Solar energy is the primary source of energy production aboard the Energy Observer. The team enjoyed optimal sunshine whilst navigating in the Mediterranean where they fully exploited the potential of the photovoltaic panels covering the hulls, nacelle and wings of the craft. A total 141 m2 of cells are connected with 6.2 km of Prysmian cables, used in the aerospace industry for optimal weight reduction. Two different solar panel technologies are used to optimise surface coverage: conformable panels and bifacial panels.
Conformable photovoltaic panels
These flexible panels snugly fit over the curved shape of the central nacelle. Traditional rigid panels would not have covered nearly as much of this area. The panels are made with Sunpower cells, amongst the most productive in the world, and Solbian encapsulation material, both hard-wearing and lightweight. Standard panels for use on land weigh up to 20 kg for 300 W. The panels on the Energy Observer weigh 4 kg for 300 W, dividing the weight by five.
Some of the panels, such as on the hulls, have a non-slip coating so the crew can move about safely. Apparently, this finish boosts yield, as they produce more energy than uncoated panels when the sun is low.
Bifacial photovoltaic panels
Mounted on the side and aft wings, and on the glass roof of the central nacelle, the bifacial panels provide daylight to the crew while continuing to produce energy. They were specially developed by the French Institut National de l’Energie Solaire in Chambéry. As the name suggests, they collect sun rays from both above and below thanks to the reflection of light on the white surfaces of the craft and on the sea. Another advantage: the encapsulated cells made from thin polycarbonate are flexible and light. Also, natural air circulation cools them, boosting their output… As a result, they produce 30% more energy than traditional single-sided panels.

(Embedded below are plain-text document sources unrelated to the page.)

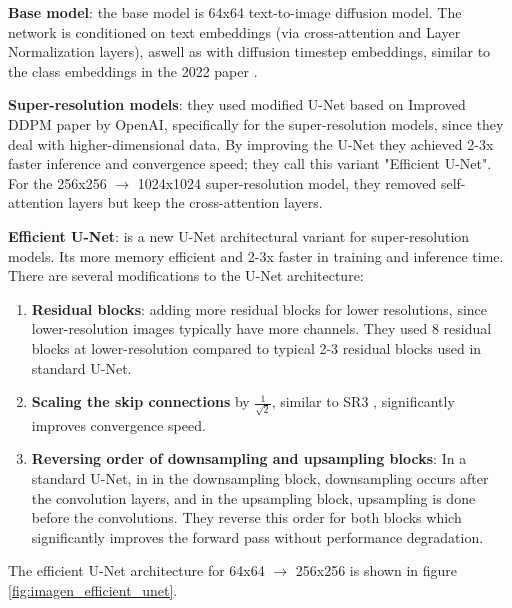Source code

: \textbf{Base model}: the base model is 64x64 text-to-image diffusion model. The network is conditioned on text embeddings (via cross-attention and Layer Normalization layers), aswell as with diffusion timestep embeddings, similar to the class embeddings in the 2022 paper \cite{cascaded_diffusion_models}. 

\textbf{Super-resolution models}: they used modified U-Net based on Improved DDPM paper \cite{openai_improved_ddpm} by OpenAI, specifically for the super-resolution models, since they deal with higher-dimensional data. By improving the U-Net they achieved 2-3x faster inference and convergence speed; they call this variant "Efficient U-Net". For the 256x256 $\rightarrow$ 1024x1024 super-resolution model, they removed self-attention layers but keep the cross-attention layers.

\textbf{Efficient U-Net}: is a new U-Net architectural variant for super-resolution models. Its more memory efficient and 2-3x faster in training and inference time. There are several modifications to the U-Net architecture:

\begin{enumerate}
    \item \textbf{Residual blocks}: adding more residual blocks for lower resolutions, since lower-resolution images typically have more channels. They used 8 residual blocks at lower-resolution compared to typical 2-3 residual blocks used in standard U-Net.
    \item \textbf{Scaling the skip connections} by $\frac{1}{\sqrt{2}}$, similar to SR3 \cite{sr3}, significantly improves convergence speed.
    \item \textbf{Reversing order of downsampling and upsampling blocks}: In a standard U-Net, in in the downsampling block, downsampling occurs after the convolution layers, and in the upsampling block, upsampling is done before the convolutions. They reverse this order for both blocks which significantly improves the forward pass without performance degradation.
\end{enumerate}

The efficient U-Net architecture for 64x64 $\rightarrow$ 256x256 is shown in figure \ref{fig:imagen_efficient_unet}.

Where only one type of silicon is usually used in standard solar panels, the bifacial panels on the Energy Observer contain two types of silicon, due to “heterojunction” This configuration converts solar energy into electricity more efficiently, providing 22% output. Most panels on the market level out at 19%. Finally, all the cells are independently connected to each other so that the panel continues to operate if one of them breaks. That’s why there’s so much cable… and why a product used in the aerospace industry was selected to reduce weight!
A very positive solar energy balance
The solar energy production results are very positive: 40% of the energy provided by the 141 m2 of photovoltaic panels powered the batteries during the day while navigating. The rest came from hydrogen produced during stopovers. Production peaked at a maximum of 23.7 kWc. In the Mediterranean, average solar production fluctuated between 100 and 120 kWh per day. The sailors and engineers estimate that the impact of less sunshine in Northern Europe would reduce production to a maximum 60 to 70 kWh per day with the current equipment.
That’s why the photovoltaic panel surface of Energy Observer will be increased by 27 m2 to reach a total surface area of 168 m2 for maximum production of 28.5 kWc. Even if there is less sunshine in the future, there is nothing to fear from the cold, which is very good for improving panel yield.